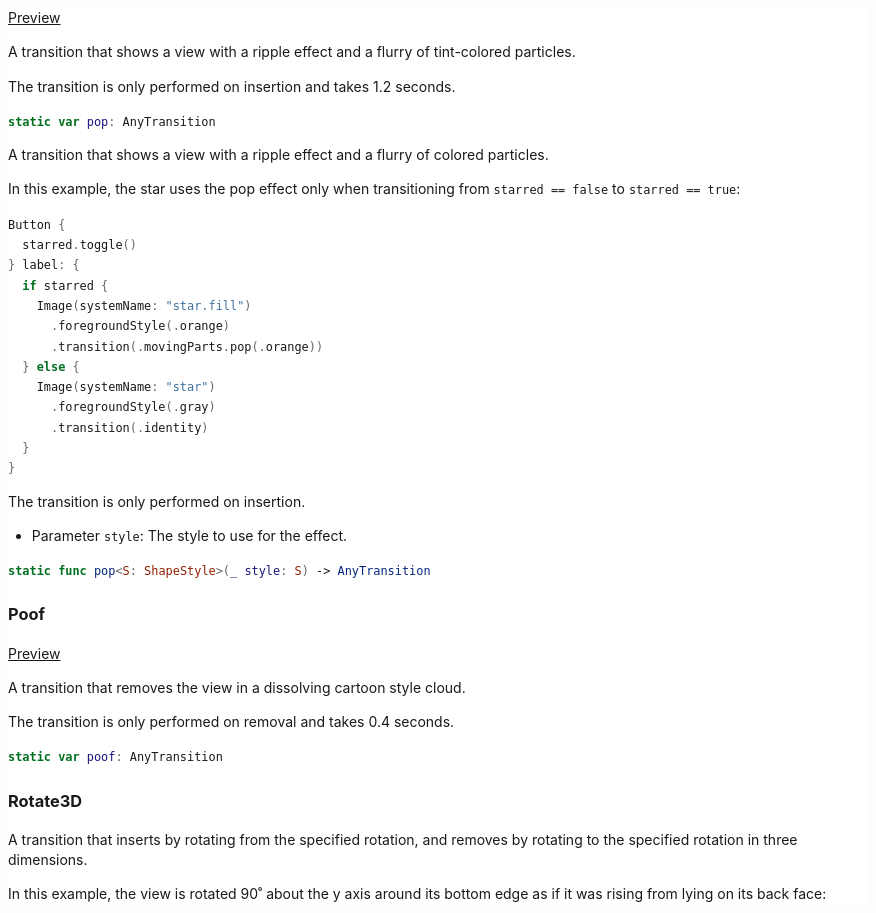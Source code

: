 [Preview](https://movingparts.io/pow/#pop)

A transition that shows a view with a ripple effect and a flurry of
tint-colored particles.

The transition is only performed on insertion and takes 1.2 seconds.

```swift
static var pop: AnyTransition
```

A transition that shows a view with a ripple effect and a flurry of
colored particles.

In this example, the star uses the pop effect only when transitioning
from `starred == false` to `starred == true`:

```swift
Button {
  starred.toggle()
} label: {
  if starred {
    Image(systemName: "star.fill")
      .foregroundStyle(.orange)
      .transition(.movingParts.pop(.orange))
  } else {
    Image(systemName: "star")
      .foregroundStyle(.gray)
      .transition(.identity)
  }
}
```

The transition is only performed on insertion.

- Parameter `style`: The style to use for the effect.

```swift
static func pop<S: ShapeStyle>(_ style: S) -> AnyTransition
```

### Poof

[Preview](https://movingparts.io/pow/#poof)

A transition that removes the view in a dissolving cartoon style cloud.

The transition is only performed on removal and takes 0.4 seconds.

```swift
static var poof: AnyTransition
```

### Rotate3D

A transition that inserts by rotating from the specified rotation, and
removes by rotating to the specified rotation in three dimensions.

In this example, the view is rotated 90˚ about the y axis around
its bottom edge as if it was rising from lying on its back face:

[To do] Your answer should be one number, the count of lines above that hold "orange".

[Written solution] 2